The mistake Petty made was not mixing up the old and new very well. Just going heavy on the old for the first half (which is so overplayed to begin with-yawn), then too heavy on the new and unknown songs for the last half of the show, that lost all of the people wanting to do a Tom Petty "sing along". Needless to say, I enjoyed the second half more then the first.

There were obviously different expectations at this show, given the range of people in the crowd. Like the frat boy next to me scearming out "Zombie Zoo" over and over (Yes, I had to remind myself why I was there).

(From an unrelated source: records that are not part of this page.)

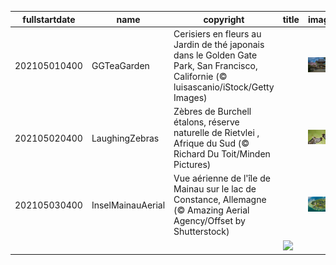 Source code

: |fullstartdate|name|copyright|title|image|
|--|--|--|--|--|
202105010400|GGTeaGarden|Cerisiers en fleurs au Jardin de thé japonais dans le Golden Gate Park, San Francisco, Californie (© luisascanio/iStock/Getty Images)||![](/fr-CA/2021/05/202105010400GGTeaGarden.jpg)|
202105020400|LaughingZebras|Zèbres de Burchell étalons, réserve naturelle de Rietvlei , Afrique du Sud (© Richard Du Toit/Minden Pictures)||![](/fr-CA/2021/05/202105020400LaughingZebras.jpg)|
202105030400|InselMainauAerial|Vue aérienne de l'île de Mainau sur le lac de Constance, Allemagne (© Amazing Aerial Agency/Offset by Shutterstock)||![](/fr-CA/2021/05/202105030400InselMainauAerial.jpg)|
||||![](/fr-CA/2021/05/.jpg)|
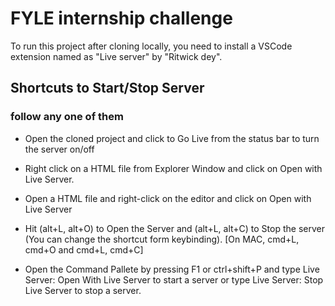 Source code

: 
# FYLE internship challenge

To run this project after cloning locally, you need to install a VSCode
extension named as "Live server" by "Ritwick dey".



## Shortcuts to Start/Stop Server

### follow any one of them

- Open the cloned project and click to Go Live from the status bar to turn the server on/off

- Right click on a HTML file from Explorer Window and click on Open with Live Server.

- Open a HTML file and right-click on the editor and click on Open with Live Server

- Hit (alt+L, alt+O) to Open the Server and (alt+L, alt+C) to Stop the server (You can change the shortcut form keybinding). [On MAC, cmd+L, cmd+O and cmd+L, cmd+C]

- Open the Command Pallete by pressing F1 or ctrl+shift+P and type Live Server: Open With Live Server to start a server or type Live Server: Stop Live Server to stop a server.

If Petty balanced out the play list better, there would be less complaints by far.

0 0Rating: 0

Dude

Jun 9, 2010 at 8:41pm

I think we were all sending out the vibes for Refugee at the same time. Good thing we combined our psychic powers
Great review.
Those new songs were great, but they would have sounded more dynamic if he had mixed them in more with the classics instead of in one lump in the middle.

Rocker

Jun 10, 2010 at 4:08am

Oh, Tom...it seems you can never do right. In 2006/2008 people were annyoed you were just re-playing the Greatest Hits album and now they critisize the lack of hits...
@Steve Newton: Please tell us how many million times the "hit single" Magnolia sold back in 1978? What chart position was it at?

0 0Rating: 0

DJJ

Jun 10, 2010 at 11:29am

RHR, everyone that bought a ticket to a show on this tour gets to download the album for free anyways, go to his website... It's good that you feel entitled to free stuff though.

Loretta Hughes

Jun 10, 2010 at 12:56pm

The Tom Petty concert was great. He was awesome and so was his band. I loved all of the songs - new and old. It was a wonderful concert. Tom Petty is a humble and gracious man. I loved the way he turned on the lights so that he could see his audience. Tom has a way of making you feel special.

0 0Rating: 0

Alicia Rae Light

Jun 12, 2010 at 2:08am

Great show, definitely too much new stuff all at once though... I think my crew was falling asleep at the point and we woke up to one of them playing air guitar to 'Refugee.' All around, good night out, but could have definitely used a few more of those old school hits!